Bigfoot wasn’t very elusive this Saturday in Longview.
His face was printed on countless t-shirts and paintings, his footprints were captured in casts taken from around the Pacific Northwest, and the 8-foot-tall creature himself even stopped by to take pictures with families — or at least, someone looking like him did.
The second-annual Squatch Fest drew over one thousand fans of the mysterious Sasquatch. They crammed into the Cowlitz County Event Center for a festival filled with food, beer and serious discussion of the often sought-after but rarely seen creature.
More than 50 food vendors and 10 breweries set up shop to nourish the hungry Squatch seekers, who visited from all over the country. Last year’s Squatch Fest drew attendees from as far as Texas and Virginia, according to Bill Marcum, CEO of Longview’s Chamber of Commerce.
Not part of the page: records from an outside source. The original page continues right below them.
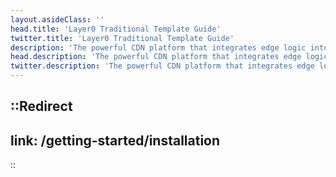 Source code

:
 ```yaml
---
layout.asideClass: ''
head.title: 'Layer0 Traditional Template Guide'
twitter.title: 'Layer0 Traditional Template Guide'
description: 'The powerful CDN platform that integrates edge logic into your application code & extends the edge to the browser.'
head.description: 'The powerful CDN platform that integrates edge logic into your application code & extends the edge to the browser.'
twitter.description: 'The powerful CDN platform that integrates edge logic into your application code & extends the edge to the browser.'
---
```


::Redirect
---
link: /getting-started/installation
---
::
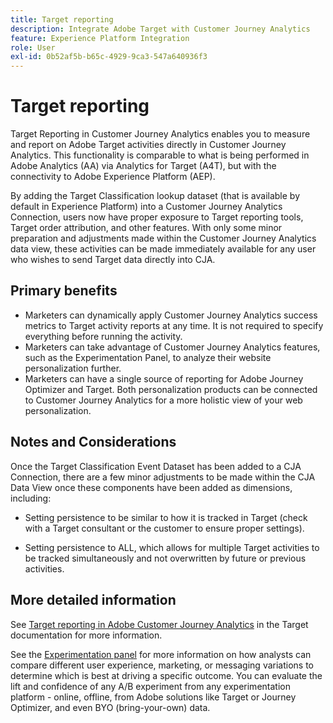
 ```yaml
---
title: Target reporting
description: Integrate Adobe Target with Customer Journey Analytics
feature: Experience Platform Integration
role: User
exl-id: 0b52af5b-b65c-4929-9ca3-547a640936f3
---
```

# Target reporting

Target Reporting in Customer Journey Analytics enables you to measure and report on Adobe Target activities directly in Customer Journey Analytics. This functionality is comparable to what is being performed in Adobe Analytics (AA) via Analytics for Target (A4T), but with the connectivity to Adobe Experience Platform (AEP). 

By adding the Target Classification lookup dataset (that is available by default in Experience Platform) into a Customer Journey Analytics Connection, users now have proper exposure to Target reporting tools, Target order attribution, and other features. With only some minor preparation and adjustments made within the Customer Journey Analytics data view, these activities can be made immediately available for any user who wishes to send Target data directly into CJA. 

## Primary benefits

* Marketers can dynamically apply Customer Journey Analytics success metrics to Target activity reports at any time. It is not required to specify everything before running the activity.
* Marketers can take advantage of Customer Journey Analytics features, such as the Experimentation Panel, to analyze their website personalization further.
* Marketers can have a single source of reporting for Adobe Journey Optimizer and Target. Both personalization products can be connected to Customer Journey Analytics for a more holistic view of your web personalization.

## Notes and Considerations

Once the Target Classification Event Dataset has been added to a CJA Connection, there are a few minor adjustments to be made within the CJA Data View once these components have been added as dimensions, including:

* Setting persistence to be similar to how it is tracked in Target (check with a Target consultant or the customer to ensure proper settings).

* Setting persistence to ALL, which allows for multiple Target activities to be tracked simultaneously and not overwritten by future or previous activities.

## More detailed information

See [Target reporting in Adobe Customer Journey Analytics](https://experienceleague.adobe.com/en/docs/target/using/integrate/cja/target-reporting-in-cja) in the Target documentation for more information.

See the [Experimentation panel](../analysis-workspace/c-panels/experimentation.md) for more information on how analysts can compare different user experience, marketing, or messaging variations to determine which is best at driving a specific outcome. You can evaluate the lift and confidence of any A/B experiment from any experimentation platform - online, offline, from Adobe solutions like Target or Journey Optimizer, and even BYO (bring-your-own) data.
While Squatch fanatics and agnostics alike attended, it was the “True Believers” — those who shared personal encounters with the mythical, reclusive creatures — who captivated an audience of hundreds.
Ron Morehead, a self-published author and self-proclaimed Bigfoot researcher of more than 45 years, played recordings containing ape-like grunts and roars as evidence of a Sasquatch language. At one point, the creature in the recording seemed to have a coughing fit.
“I’m not sure, but I think he had asthma,” Morehead said as the audience laughed.
Dana Lynd, a painter from Spokane, said her fascination started when her brother took her to see “The Mysterious Monsters,” a documentary on legendary beings like Bigfoot. She said she later had an encounter where she heard a Sasquatch hitting and pounding on the side of a building.
Being surrounded by so many other believers was “comforting,” Lynd said, as many people don’t give a second thought to Sasquatch stories.
“Here, everyone wants to hear your experience,” she said.
Beyond sharing stories of encounters, the event also provided an opportunity for friendly debate among Sasquatch seekers. Bianca Baughart visited from Portland with two friends. She swapped ideas and theories about Sasquatches with others at the events, including the idea that Bigfoot might be a vegetarian.
Baughart’s advice to aspiring Bigfoot seekers: Take a night drive around the Columbia River Gorge. If you begin to feel the presence of Bigfoot, trust your instincts.
“It’s the Pacific Northwest,” Baughart said. “You can feel it. If you get that feeling, follow your gut.”
Just about every believer had their own theory as to the Sasquatches’ origin. Some believed they hid in forests and played tricks on humans, or that they were the offspring of ancient humans and more ape-like creatures. Others thought they came from under the ground or over the seas.
For Thom Powell, a science teacher and Sasquatch researcher who spoke at the festival, Bigfoot’s origin could only be explained by the paranormal.
“We’ve been doing this for 60 years, and what do we have — embarrassingly little,” Powell said. “The mystery goes much deeper than we give it credit for.”
Powell said that the lack of conclusive physical evidence of Bigfoot means further research is required. He pointed to a set of casts of Sasquatch feet, taken from forests across Washington, Oregon and Idaho. The more imperfect tracks, he said, are more informative, because they tend to show more movement and walking style compared to cleaner tracks.
He suggested that the more aesthetically perfect tracks, which don’t reveal much about the creatures’ biology, might be left behind by crafty Sasquatches as a prank.
“They’re way smarter than we realize,” Powell said.
Jedediah Aaker, a custom button maker from Portland, said he’d been to four previous Bigfoot festivals. He said hearing people’s personal stories first-hand is what keeps him coming back.
“You can see it on TV,” Aaker said, “but when you see someone’s eyes as they tell you their story, you know they’re talking about something they really saw.”